可诱导表达小反刍兽疫病毒P蛋白细胞系的建立

Establishment a des petits ruminants virus phosphoprotein inducible expressing cell line

为研究小反刍兽疫病毒(PPRV)磷蛋白(P)的生化功能,本研究通过PCR将PPRV p全长基因扩增后克隆至真核表达载体pcDNA4/TO中,构建了重组质粒pcDNA4/TO-PPRVP。将该质粒转染至已稳定转入pcDNA6/TR质粒的T-REx293细胞中,并用博来霉素和稻瘟菌素筛选存活克隆。将强力霉素添加至存活细胞克隆中诱导P蛋白表达,Western blot及间接免疫荧光试验鉴定出可诱导表达P蛋白的细胞克隆,扩增阳性克隆获得能够稳定表达P蛋白的细胞系。Western blot显示该细胞系表达的P蛋白能够与山羊PPRV阳性血清反应,并能够有效抑制聚肌胞苷酸诱导的STAT1磷酸化,表明该细胞系表达的重组PPRV P蛋白具有与野生型P蛋白类似的生物活性。本研究利用Tet on系统建立了表达PPRV P蛋白的真核细胞系,为深入研究PPRV的致病机制奠定了基础。

In order to study the biochemical mechanism of phosphoprotein (P) of the peste des petits ruminants virus (PPRV), a Tet on cell line capable of inducing the expression of PPRV P was established in this study.
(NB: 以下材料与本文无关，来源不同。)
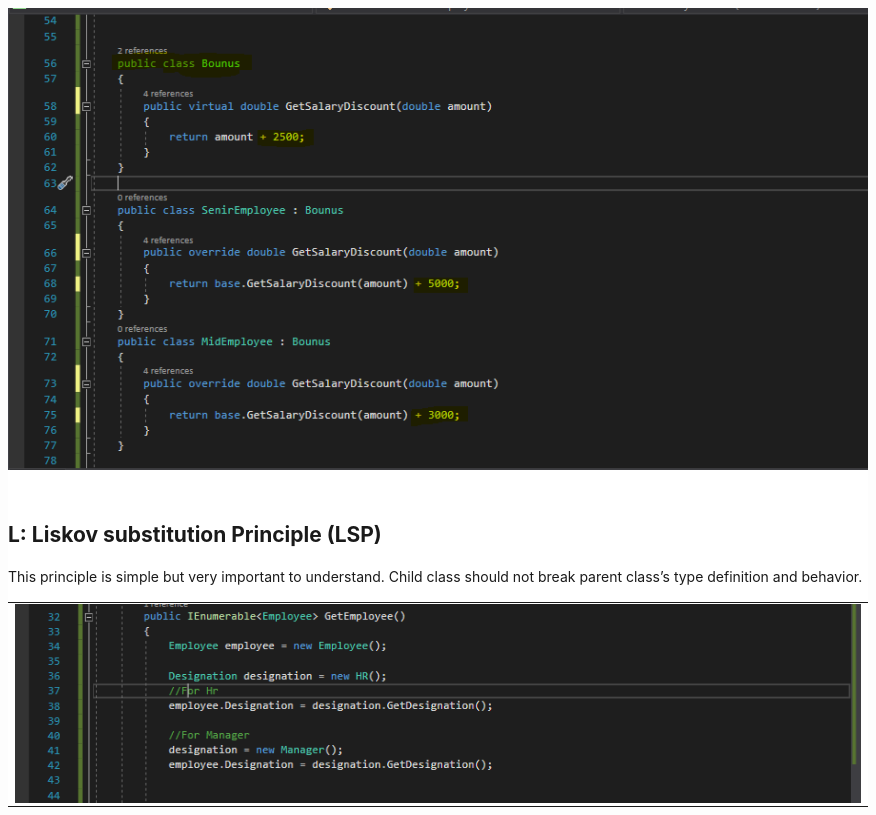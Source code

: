 <img align="left" alt="   | LinkedIn" width="100%" src="./OCP.png" />

&nbsp;


## L: Liskov substitution Principle (LSP) ##

<p> This principle is simple but very important to understand. Child class should not break parent class’s type definition and behavior. </p>
<table border="0">
 <tr>
    <td><img align="left" alt="   | LinkedIn" width="100%" src="./LSP_1.png" /></td>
First, the full-length PPRV P gene was cloned into eukaryotic expression plasmid pcDNA4/TO by PCR to construct a recombinant plasmid pcDNA4/TO-PPRVP. The T-REx293 cells were transfected with pcDNA4/TO-PPRVP and screened for the surviving clones in present of zeocin and blasticidin. After inducing by doxycycline, the expression of phosphoprotein was detected by indirect immunofluorescence assay and western blot. The positive clones that expressed phosphoprotein were proliferated and designated T-REx293-PPRV-P. Western blot detection results showed that the phosphoprotein expressed in the induced cell line reacted with PPRV positive sera and effectively inhibited the phosphorylation of STAT1 simulated by Poly I: C, indicating that the induced cell line was able to express PPRV phosphoprotein with natural biological activity, which would facilitate the pathogenesis study of PPRV.